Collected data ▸

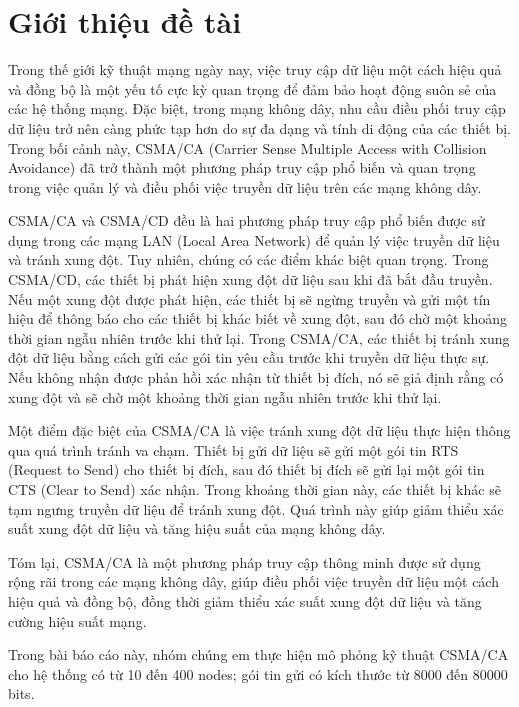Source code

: %
\chapter{Giới thiệu đề tài}
Trong thế giới kỹ thuật mạng ngày nay, việc truy cập dữ liệu một cách hiệu quả và đồng bộ là một yếu tố cực kỳ 
quan trọng để đảm bảo hoạt động suôn sẻ của các hệ thống mạng. Đặc biệt, trong mạng không dây, nhu cầu điều phối 
truy cập dữ liệu trở nên càng phức tạp hơn do sự đa dạng và tính di động của các thiết bị. Trong bối cảnh này, CSMA/CA 
(Carrier Sense Multiple Access with Collision Avoidance) đã trở thành một phương pháp truy cập phổ biến và quan trọng 
trong việc quản lý và điều phối việc truyền dữ liệu trên các mạng không dây.

CSMA/CA và CSMA/CD đều là hai phương pháp truy cập phổ biến được sử dụng trong các mạng LAN (Local Area Network) để quản 
lý việc truyền dữ liệu và tránh xung đột. Tuy nhiên, chúng có các điểm khác biệt quan trọng. Trong CSMA/CD, các thiết bị 
phát hiện xung đột dữ liệu sau khi đã bắt đầu truyền. Nếu một xung đột được phát hiện, các thiết bị sẽ ngừng truyền và gửi 
một tín hiệu để thông báo cho các thiết bị khác biết về xung đột, sau đó chờ một khoảng thời gian ngẫu nhiên trước khi thử lại.
Trong CSMA/CA, các thiết bị tránh xung đột dữ liệu bằng cách gửi các gói tin yêu cầu trước khi truyền dữ liệu thực sự. Nếu không 
nhận được phản hồi xác nhận từ thiết bị đích, nó sẽ giả định rằng có xung đột và sẽ chờ một khoảng thời gian ngẫu nhiên trước khi thử lại.

Một điểm đặc biệt của CSMA/CA là việc tránh xung đột dữ liệu thực hiện thông qua quá trình tránh va chạm. Thiết bị gửi dữ liệu sẽ 
gửi một gói tin RTS (Request to Send) cho thiết bị đích, sau đó thiết bị đích sẽ gửi lại một gói tin CTS (Clear to Send) xác nhận. 
Trong khoảng thời gian này, các thiết bị khác sẽ tạm ngưng truyền dữ liệu để tránh xung đột. Quá trình này giúp giảm thiểu xác suất 
xung đột dữ liệu và tăng hiệu suất của mạng không dây.

Tóm lại, CSMA/CA là một phương pháp truy cập thông minh được sử dụng rộng rãi trong các mạng không dây, giúp điều phối việc truyền dữ 
liệu một cách hiệu quả và đồng bộ, đồng thời giảm thiểu xác suất xung đột dữ liệu và tăng cường hiệu suất mạng.

Trong bài báo cáo này, nhóm chúng em thực hiện mô phỏng kỹ thuật CSMA/CA cho hệ thống có từ 10 đến 400 nodes; gói tin gửi có kích thước từ 8000
đến 80000 bits.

ASSIGNED TASK ▸
Nothing but an exact copy of the data above, minus its pictures, should appear in the response.

RESPONSE BELOW ▸
Source code

: %
\chapter{Giới thiệu đề tài}
Trong thế giới kỹ thuật mạng ngày nay, việc truy cập dữ liệu một cách hiệu quả và đồng bộ là một yếu tố cực kỳ 
quan trọng để đảm bảo hoạt động suôn sẻ của các hệ thống mạng. Đặc biệt, trong mạng không dây, nhu cầu điều phối 
truy cập dữ liệu trở nên càng phức tạp hơn do sự đa dạng và tính di động của các thiết bị. Trong bối cảnh này, CSMA/CA 
(Carrier Sense Multiple Access with Collision Avoidance) đã trở thành một phương pháp truy cập phổ biến và quan trọng 
trong việc quản lý và điều phối việc truyền dữ liệu trên các mạng không dây.

CSMA/CA và CSMA/CD đều là hai phương pháp truy cập phổ biến được sử dụng trong các mạng LAN (Local Area Network) để quản 
lý việc truyền dữ liệu và tránh xung đột. Tuy nhiên, chúng có các điểm khác biệt quan trọng. Trong CSMA/CD, các thiết bị 
phát hiện xung đột dữ liệu sau khi đã bắt đầu truyền. Nếu một xung đột được phát hiện, các thiết bị sẽ ngừng truyền và gửi 
một tín hiệu để thông báo cho các thiết bị khác biết về xung đột, sau đó chờ một khoảng thời gian ngẫu nhiên trước khi thử lại.
Trong CSMA/CA, các thiết bị tránh xung đột dữ liệu bằng cách gửi các gói tin yêu cầu trước khi truyền dữ liệu thực sự. Nếu không 
nhận được phản hồi xác nhận từ thiết bị đích, nó sẽ giả định rằng có xung đột và sẽ chờ một khoảng thời gian ngẫu nhiên trước khi thử lại.

Một điểm đặc biệt của CSMA/CA là việc tránh xung đột dữ liệu thực hiện thông qua quá trình tránh va chạm. Thiết bị gửi dữ liệu sẽ 
gửi một gói tin RTS (Request to Send) cho thiết bị đích, sau đó thiết bị đích sẽ gửi lại một gói tin CTS (Clear to Send) xác nhận. 
Trong khoảng thời gian này, các thiết bị khác sẽ tạm ngưng truyền dữ liệu để tránh xung đột. Quá trình này giúp giảm thiểu xác suất 
xung đột dữ liệu và tăng hiệu suất của mạng không dây.

Tóm lại, CSMA/CA là một phương pháp truy cập thông minh được sử dụng rộng rãi trong các mạng không dây, giúp điều phối việc truyền dữ 
liệu một cách hiệu quả và đồng bộ, đồng thời giảm thiểu xác suất xung đột dữ liệu và tăng cường hiệu suất mạng.

Trong bài báo cáo này, nhóm chúng em thực hiện mô phỏng kỹ thuật CSMA/CA cho hệ thống có từ 10 đến 400 nodes; gói tin gửi có kích thước từ 8000
đến 80000 bits.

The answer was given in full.